Work required: Exact copy, pictures excluded: write out every line below.

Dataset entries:
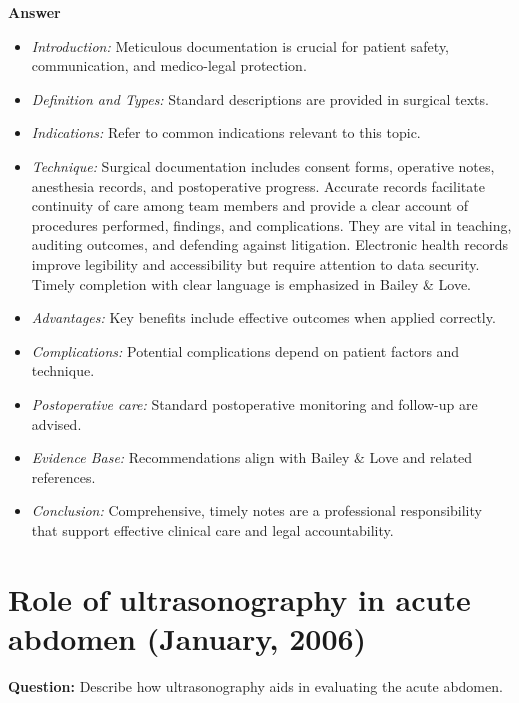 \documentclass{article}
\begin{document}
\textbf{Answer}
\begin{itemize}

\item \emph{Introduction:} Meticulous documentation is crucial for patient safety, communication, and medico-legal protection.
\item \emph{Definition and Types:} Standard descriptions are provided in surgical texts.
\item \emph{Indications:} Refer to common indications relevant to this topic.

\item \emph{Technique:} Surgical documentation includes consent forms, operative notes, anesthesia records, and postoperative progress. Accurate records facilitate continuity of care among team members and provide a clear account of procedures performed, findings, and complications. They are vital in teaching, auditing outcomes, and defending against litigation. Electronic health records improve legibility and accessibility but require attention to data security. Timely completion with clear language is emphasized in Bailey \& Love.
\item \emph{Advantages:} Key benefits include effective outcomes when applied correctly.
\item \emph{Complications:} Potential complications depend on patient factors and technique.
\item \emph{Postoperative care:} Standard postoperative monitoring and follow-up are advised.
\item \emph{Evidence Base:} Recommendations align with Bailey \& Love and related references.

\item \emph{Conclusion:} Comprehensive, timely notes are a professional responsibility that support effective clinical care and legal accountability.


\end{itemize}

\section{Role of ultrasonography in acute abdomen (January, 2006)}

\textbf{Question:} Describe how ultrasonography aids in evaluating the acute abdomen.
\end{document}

Response box:
 \documentclass{article}
\begin{document}
\textbf{Answer}
\begin{itemize}

\item \emph{Introduction:} Meticulous documentation is crucial for patient safety, communication, and medico-legal protection.
\item \emph{Definition and Types:} Standard descriptions are provided in surgical texts.
\item \emph{Indications:} Refer to common indications relevant to this topic.

\item \emph{Technique:} Surgical documentation includes consent forms, operative notes, anesthesia records, and postoperative progress. Accurate records facilitate continuity of care among team members and provide a clear account of procedures performed, findings, and complications. They are vital in teaching, auditing outcomes, and defending against litigation. Electronic health records improve legibility and accessibility but require attention to data security. Timely completion with clear language is emphasized in Bailey \& Love.
\item \emph{Advantages:} Key benefits include effective outcomes when applied correctly.
\item \emph{Complications:} Potential complications depend on patient factors and technique.
\item \emph{Postoperative care:} Standard postoperative monitoring and follow-up are advised.
\item \emph{Evidence Base:} Recommendations align with Bailey \& Love and related references.

\item \emph{Conclusion:} Comprehensive, timely notes are a professional responsibility that support effective clinical care and legal accountability.


\end{itemize}

\section{Role of ultrasonography in acute abdomen (January, 2006)}

\textbf{Question:} Describe how ultrasonography aids in evaluating the acute abdomen.
\end{document}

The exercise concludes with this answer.